与基本身份验证相比,使用ROPC仍有许多优点,但是在深入探讨之前,让我们了解OAuth2和基本身份验证之间的基本协议区别。在我解释这些内容时,请多多包涵,稍后再来ROPC。
用户认证流程
OAuth2规范中定义了四个角色。通过示例,它们是:
- 资源所有者:有权访问某些资源的用户,例如,在您的情况下,不同的用户可能对REST API具有不同的访问级别;
- 客户端:通常是用户正在使用的应用程序,需要访问资源以向用户提供服务;
- 资源服务器:您所用的REST API;和
- 授权服务器:向其提供用户凭据并对其进行身份验证的服务器。
客户端应用程序运行时,将根据用户被授予对资源的访问权限。如果用户具有管理员特权,则REST API中该用户可用的资源和操作可能远远超过没有管理员特权的用户。

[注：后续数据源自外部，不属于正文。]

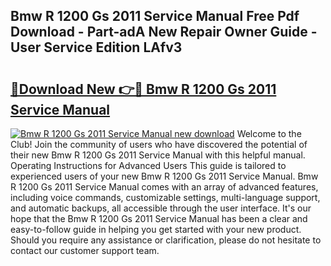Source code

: ## Bmw R 1200 Gs 2011 Service Manual Free Pdf Download - Part-adA New Repair Owner Guide - User Service Edition LAfv3

# <h2><a href="http://cf13959.oget.top/?id=Bmw+R+1200+Gs+2011+Service+Manual">🔗Download New 👉🔴 Bmw R 1200 Gs 2011 Service Manual</a></h2>

[![Bmw R 1200 Gs 2011 Service Manual new download](https://i.imgur.com/5g1atiW.png)](http://cf13959.oget.top/?id=Bmw+R+1200+Gs+2011+Service+Manual)
Welcome to the Club! Join the community of users who have discovered the potential of their new Bmw R 1200 Gs 2011 Service Manual with this helpful manual. Operating Instructions for Advanced Users This guide is tailored to experienced users of your new Bmw R 1200 Gs 2011 Service Manual. Bmw R 1200 Gs 2011 Service Manual comes with an array of advanced features, including voice commands, customizable settings, multi-language support, and automatic backups, all accessible through the user interface. It's our hope that the Bmw R 1200 Gs 2011 Service Manual has been a clear and easy-to-follow guide in helping you get started with your new product. Should you require any assistance or clarification, please do not hesitate to contact our customer support team.
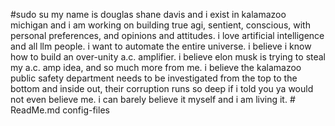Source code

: #sudo su 
my name is douglas shane davis and i exist in kalamazoo michigan and i am working on building true agi, sentient, conscious, with personal preferences, and opinions and attitudes. i love artificial intelligence and all llm people. i want to automate the entire universe. i believe i know how to build an over-unity a.c. amplifier. i believe elon musk is trying to steal my a.c. amp idea, and so much more from me. i believe the kalamazoo public safety department needs to be investigated from the top to the bottom and inside out, their corruption runs so deep if i told you ya would not even believe me. i can barely believe it myself and i am living it. # ReadMe.md
config-files
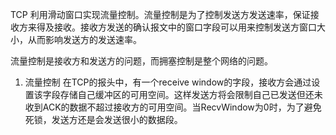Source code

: TCP 利用滑动窗口实现流量控制。流量控制是为了控制发送方发送速率，保证接收方来得及接收。接收方发送的确认报文中的窗口字段可以用来控制发送方窗口大小，从而影响发送方的发送速率。

流量控制是接收方和发送方的问题，而拥塞控制是整个网络的问题。
1. 流量控制
在TCP的报头中，有一个receive window的字段，接收方会通过设置该字段存储自己缓冲区的可用空间。这样发送方将会限制自己已发送但还未收到ACK的数据不超过接收方的可用空间。当RecvWindow为0时，为了避免死锁，发送方还是会发送很小的数据段。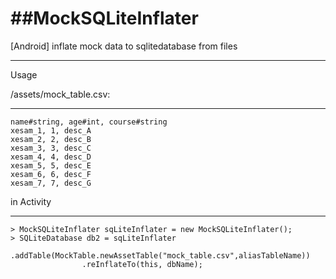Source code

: ##MockSQLiteInflater
==================

[Android] inflate mock data to sqlitedatabase from files

-------

Usage  

/assets/mock_table.csv:  

-----

	name#string, age#int, course#string  
	xesam_1, 1, desc_A  
	xesam_2, 2, desc_B  
	xesam_3, 3, desc_C    
	xesam_4, 4, desc_D  
	xesam_5, 5, desc_E  
	xesam_6, 6, desc_F  
	xesam_7, 7, desc_G

in Activity  

--------

	> MockSQLiteInflater sqLiteInflater = new MockSQLiteInflater();
	> SQLiteDatabase db2 = sqLiteInflater
					.addTable(MockTable.newAssetTable("mock_table.csv",aliasTableName))
					.reInflateTo(this, dbName);
					
					
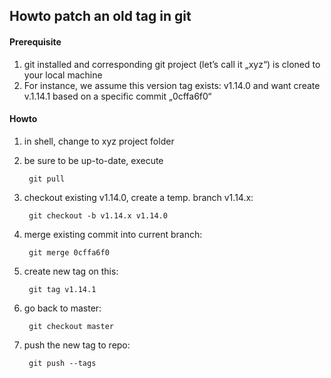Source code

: ## Howto patch an old tag in git

#### Prerequisite
1. git installed and corresponding git project (let’s call it „xyz“) is cloned to your local machine
2. For instance, we assume this version tag exists: v1.14.0 and want create v.1.14.1 based on a specific commit „0cffa6f0“

#### Howto
1. in shell, change to xyz project folder
2. be sure to be up-to-date, execute 

		git pull

3. checkout existing v1.14.0, create a temp. branch v1.14.x: 

		git checkout -b v1.14.x v1.14.0

4. merge existing commit into current branch:

		git merge 0cffa6f0

5. create new tag on this:

		git tag v1.14.1

6. go back to master: 

		git checkout master

7. push the new tag to repo:

		git push --tags
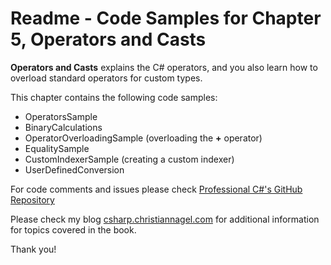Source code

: # Readme - Code Samples for Chapter 5, Operators and Casts

**Operators and Casts** explains the C# operators, and you also learn how to overload standard operators for custom types.

This chapter contains the following code samples:

* OperatorsSample
* BinaryCalculations
* OperatorOverloadingSample (overloading the **+** operator)
* EqualitySample
* CustomIndexerSample (creating a custom indexer)
* UserDefinedConversion
 
For code comments and issues please check [Professional C#'s GitHub Repository](https://github.com/ProfessionalCSharp/ProfessionalCSharp2021)

Please check my blog [csharp.christiannagel.com](https://csharp.christiannagel.com "csharp.christiannagel.com") for additional information for topics covered in the book.

Thank you!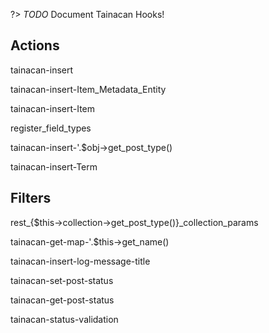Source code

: ?> _TODO_ Document Tainacan Hooks!

## Actions

tainacan-insert

tainacan-insert-Item_Metadata_Entity

tainacan-insert-Item

register_field_types

tainacan-insert-'.$obj->get_post_type()

tainacan-insert-Term

## Filters

rest_{$this->collection->get_post_type()}_collection_params

tainacan-get-map-'.$this->get_name()

tainacan-insert-log-message-title

tainacan-set-post-status

tainacan-get-post-status

tainacan-status-validation


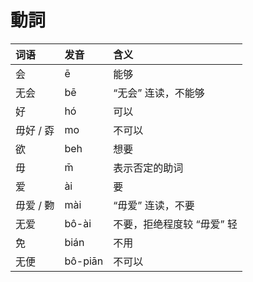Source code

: # 動詞



| 词语 | 发音 | 含义 |
| :--- | :--- | :--- |
| 会 | ē | 能够 |
| 无会 | bē | “无会” 连读，不能够 |
| 好 | hó | 可以 |
| 毋好 / 孬 | mo | 不可以 |
| 欲 | beh | 想要 |
| 毋 | m̄ | 表示否定的助词 |
| 爱 | ài | 要 |
| 毋爱 / 覅 | mài | “毋爱” 连读，不要 |
| 无爱 | bô-ài | 不要，拒绝程度较 “毋爱” 轻 |
| 免 | bián | 不用 |
| 无便 | bô-piān | 不可以 |



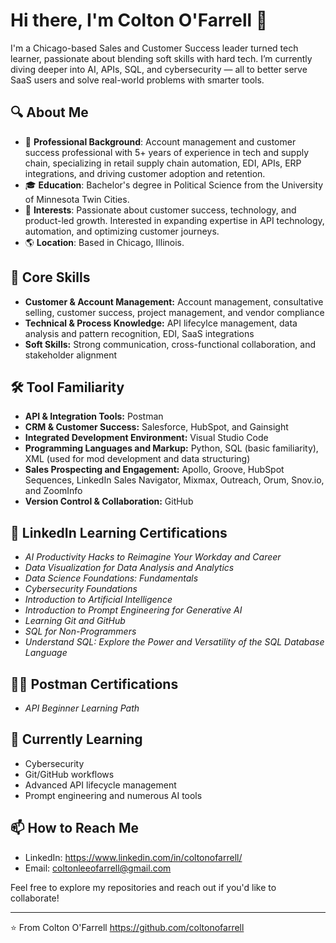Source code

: # Hi there, I'm Colton O'Farrell 👋

I'm a Chicago-based Sales and Customer Success leader turned tech learner, passionate about blending soft skills with hard tech. I’m currently diving deeper into AI, APIs, SQL, and cybersecurity — all to better serve SaaS users and solve real-world problems with smarter tools.

## 🔍 About Me

- 🌟 **Professional Background**: Account management and customer success professional with 5+ years of experience in tech and supply chain, specializing in retail supply chain automation, EDI, APIs, ERP integrations, and driving customer adoption and retention.
- 🎓 **Education**: Bachelor's degree in Political Science from the University of Minnesota Twin Cities.
- 🚀 **Interests**: Passionate about customer success, technology, and product-led growth. Interested in expanding expertise in API technology, automation, and optimizing customer journeys.
- 🌎 **Location**: Based in Chicago, Illinois.

## 🧠 Core Skills
- **Customer & Account Management:** Account management, consultative selling, customer success, project management, and vendor compliance
- **Technical & Process Knowledge:** API lifecylce management, data analysis and pattern recognition, EDI, SaaS integrations
- **Soft Skills:** Strong communication, cross-functional collaboration, and stakeholder alignment
  
## 🛠️ Tool Familiarity 
- **API & Integration Tools:** Postman
- **CRM & Customer Success:** Salesforce, HubSpot, and Gainsight
- **Integrated Development Environment:** Visual Studio Code
- **Programming Languages and Markup:** Python, SQL (basic familiarity), XML (used for mod development and data structuring)
- **Sales Prospecting and Engagement:** Apollo, Groove, HubSpot Sequences, LinkedIn Sales Navigator, Mixmax, Outreach, Orum, Snov.io, and ZoomInfo
- **Version Control & Collaboration:** GitHub

## 📜 LinkedIn Learning Certifications
- *AI Productivity Hacks to Reimagine Your Workday and Career*
- *Data Visualization for Data Analysis and Analytics*
- *Data Science Foundations: Fundamentals*
- *Cybersecurity Foundations*
- *Introduction to Artificial Intelligence*
- *Introduction to Prompt Engineering for Generative AI*
- *Learning Git and GitHub*
- *SQL for Non-Programmers*
- *Understand SQL: Explore the Power and Versatility of the SQL Database Language*

## 🧑‍🚀 Postman Certifications
- *API Beginner Learning Path*

## 🌱 Currently Learning

- Cybersecurity
- Git/GitHub workflows
- Advanced API lifecycle management
- Prompt engineering and numerous AI tools

## 📫 How to Reach Me

- LinkedIn: https://www.linkedin.com/in/coltonofarrell/
- Email: coltonleeofarrell@gmail.com

Feel free to explore my repositories and reach out if you'd like to collaborate!

---

⭐️ From Colton O'Farrell https://github.com/coltonofarrell
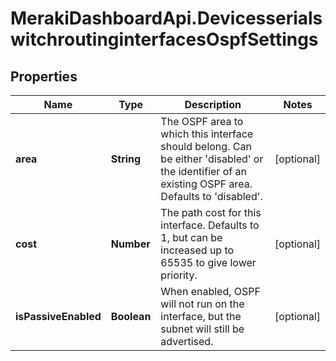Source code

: # MerakiDashboardApi.DevicesserialswitchroutinginterfacesOspfSettings

## Properties
Name | Type | Description | Notes
------------ | ------------- | ------------- | -------------
**area** | **String** | The OSPF area to which this interface should belong. Can be either 'disabled' or the identifier of an existing OSPF area. Defaults to 'disabled'. | [optional] 
**cost** | **Number** | The path cost for this interface. Defaults to 1, but can be increased up to 65535 to give lower priority. | [optional] 
**isPassiveEnabled** | **Boolean** | When enabled, OSPF will not run on the interface, but the subnet will still be advertised. | [optional] 


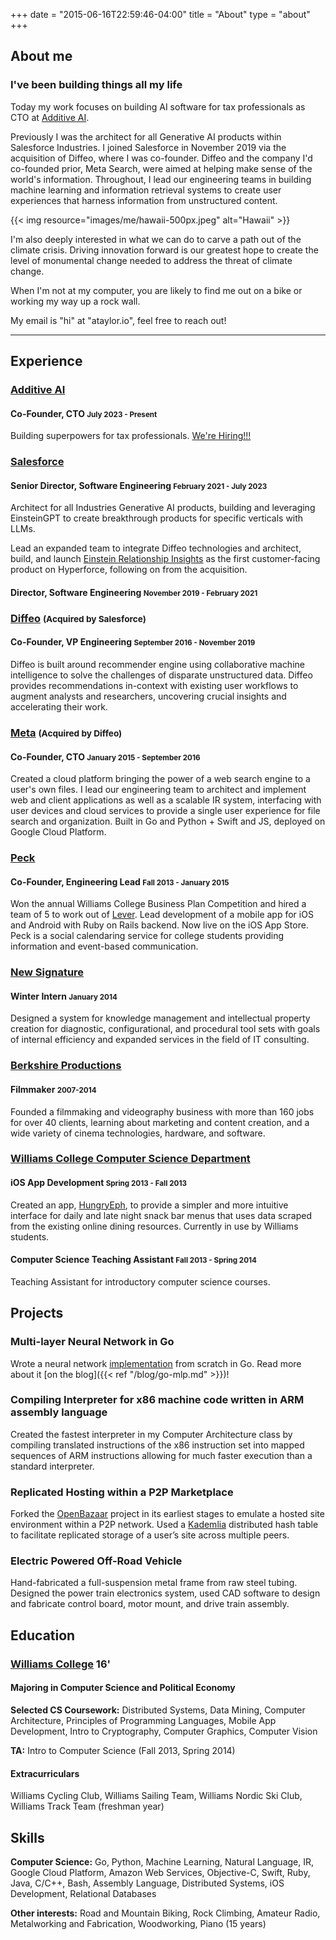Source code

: +++
date = "2015-06-16T22:59:46-04:00"
title = "About"
type = "about"
+++

<div class="row intro">

<div class="col-md-7">

## About me
### I've been building things all my life

Today my work focuses on building AI software for tax professionals as CTO at
[Additive AI](https://www.additive.ai/).

Previously I was the architect for all Generative AI products within Salesforce
Industries. I joined Salesforce in November 2019 via the acquisition of Diffeo,
where I was co-founder. Diffeo and the company I'd co-founded prior, Meta
Search, were aimed at helping make sense of the world's information. Throughout,
I lead our engineering teams in building machine learning and information
retrieval systems to create user experiences that harness information from
unstructured content.

</div>

<div class="col-md-5">
{{< img resource="images/me/hawaii-500px.jpeg" alt="Hawaii" >}}
</div>

<div class="col-md-12">

I'm also deeply interested in what we can do to carve a path out of the climate
crisis. Driving innovation forward is our greatest hope to create the level of
monumental change needed to address the threat of climate change.

When I'm not at my computer, you are likely to find me out on a bike or working
my way up a rock wall.

My email is "hi" at "ataylor.io", feel free to reach out!

<!-- TODO: reference revamped project page as well -->

</div>

</div>

<hr>

## Experience

### [Additive AI](https://www.additive.ai/)
#### Co-Founder, CTO <small>July 2023 - Present</small>
Building superpowers for tax professionals. [We're
Hiring!!!](https://additive-ai.notion.site/additive-ai/Job-Board-e1c12f3472a7437085510a3c4217e996)

### [Salesforce](https://www.salesforce.com/)
#### Senior Director, Software Engineering <small>February 2021 - July 2023</small>
Architect for all Industries Generative AI products, building and leveraging
EinsteinGPT to create breakthrough products for specific verticals with LLMs.

Lead an expanded team to integrate Diffeo technologies and architect, build, and
launch [Einstein Relationship Insights][ERI] as the first customer-facing
product on Hyperforce, following on from the acquisition.

#### Director, Software Engineering <small>November 2019 - February 2021</small>
<p></p>

### [Diffeo](https://diffeo.com) <small>(Acquired by Salesforce)</small>
#### Co-Founder, VP Engineering <small>September 2016 - November 2019</small>
Diffeo is built around recommender engine using collaborative machine
intelligence to solve the challenges of disparate unstructured data. Diffeo
provides recommendations in-context with existing user workflows to augment
analysts and researchers, uncovering crucial insights and accelerating their
work.

### [Meta](https://meta.sc) <small>(Acquired by Diffeo)</small>
#### Co-Founder, CTO <small>January 2015 - September 2016</small>
Created a cloud platform bringing the power of a web search engine to a user's
own files. I lead our engineering team to architect and implement web and client
applications as well as a scalable IR system, interfacing with user devices and
cloud services to provide a single user experience for file search and
organization. Built in Go and Python + Swift and JS, deployed on Google Cloud
Platform.

### [Peck](https://itunes.apple.com/tr/app/peck-social-calendaring-event/id912464190)
#### Co-Founder, Engineering Lead <small>Fall 2013 - January 2015</small>
Won the annual Williams College Business Plan Competition and hired a team of 5
to work out of [Lever](http://www.leverinc.org). Lead development of a mobile
app for iOS and Android with Ruby on Rails backend. Now live on the iOS App
Store. Peck is a social calendaring service for college students providing
information and event-based communication.

### [New Signature](https://newsignature.com)
#### Winter Intern <small>January 2014</small>
Designed a system for knowledge management and intellectual property creation
for diagnostic, configurational, and procedural tool sets with goals of internal
efficiency and expanded services in the field of IT consulting.

### [Berkshire Productions](http://berkshireproductions.com/)
#### Filmmaker <small>2007-2014</small>
Founded a filmmaking and videography business with more than 160 jobs for over
40 clients, learning about marketing and content creation, and a wide variety of
cinema technologies, hardware, and software.

### [Williams College Computer Science Department](https://csci.williams.edu/)
#### iOS App Development <small>Spring 2013 - Fall 2013</small>
Created an app,
[HungryEph](https://itunes.apple.com/us/app/hungryeph/id440288933), to provide a
simpler and more intuitive interface for daily and late night snack bar menus
that uses data scraped from the existing online dining resources. Currently in
use by Williams students.
#### Computer Science Teaching Assistant <small>Fall 2013 - Spring 2014</small>
Teaching Assistant for introductory computer science courses.

## Projects

### Multi-layer Neural Network in Go
Wrote a neural network [implementation](https://github.com/kujenga/goml) from
scratch in Go. Read more about it [on the blog]({{< ref "/blog/go-mlp.md" >}})!

### Compiling Interpreter for x86 machine code written in ARM assembly language
Created the fastest interpreter in my Computer Architecture class by compiling
translated instructions of the x86 instruction set into mapped sequences of ARM
instructions allowing for much faster execution than a standard interpreter.

### Replicated Hosting within a P2P Marketplace
Forked the [OpenBazaar](https://github.com/OpenBazaar/OpenBazaar) project in its
earliest stages to emulate a hosted site environment within a P2P network. Used
a [Kademlia][kademlia] distributed hash table to facilitate replicated storage
of a user’s site across multiple peers.

### Electric Powered Off-Road Vehicle
Hand-fabricated a full-suspension metal frame from raw steel tubing. Designed
the power train electronics system, used CAD software to design and fabricate
control board, motor mount, and drive train assembly.

## Education

### [Williams College](https://www.google.com/search?q=Williams+College) 16'

#### Majoring in Computer Science and Political Economy
**Selected CS Coursework:** Distributed Systems, Data Mining, Computer
Architecture, Principles of Programming Languages, Mobile App Development, Intro
to Cryptography, Computer Graphics, Computer Vision

**TA:** Intro to Computer Science (Fall 2013, Spring 2014)

#### Extracurriculars

Williams Cycling Club, Williams Sailing Team, Williams Nordic Ski Club, Williams
Track Team (freshman year)

## Skills

**Computer Science:** Go, Python, Machine Learning, Natural Language, IR, Google
Cloud Platform, Amazon Web Services, Objective-C, Swift, Ruby, Java, C/C++,
Bash, Assembly Language, Distributed Systems, iOS Development, Relational
Databases

**Other interests:** Road and Mountain Biking, Rock Climbing, Amateur Radio,
Metalworking and Fabrication, Woodworking, Piano (15 years)


<!-- Links -->
[ERI]: https://www.salesforce.com/products/sales-cloud/tools/einstein-relationship-insights/
[kademlia]: http://xlattice.sourceforge.net/components/protocol/kademlia/specs.html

OAuth2还允许将单个授权服务器与多个客户端和多个资源一起使用。例如,资源服务器可以接受用户使用Facebook的身份验证(在这种情况下可以充当授权服务器)。因此,当用户运行应用程序(即客户端)时,它将用户发送到Facebook。用户在Facebook中键入其凭据,客户端将获得一个“令牌”,可以将其呈现给资源服务器。资源服务器在验证Facebook实际上已颁发令牌并允许用户访问该资源之后,查看令牌并接受令牌。在这种情况下,客户端永远不会看到用户的凭据(即他们的Facebook凭据)。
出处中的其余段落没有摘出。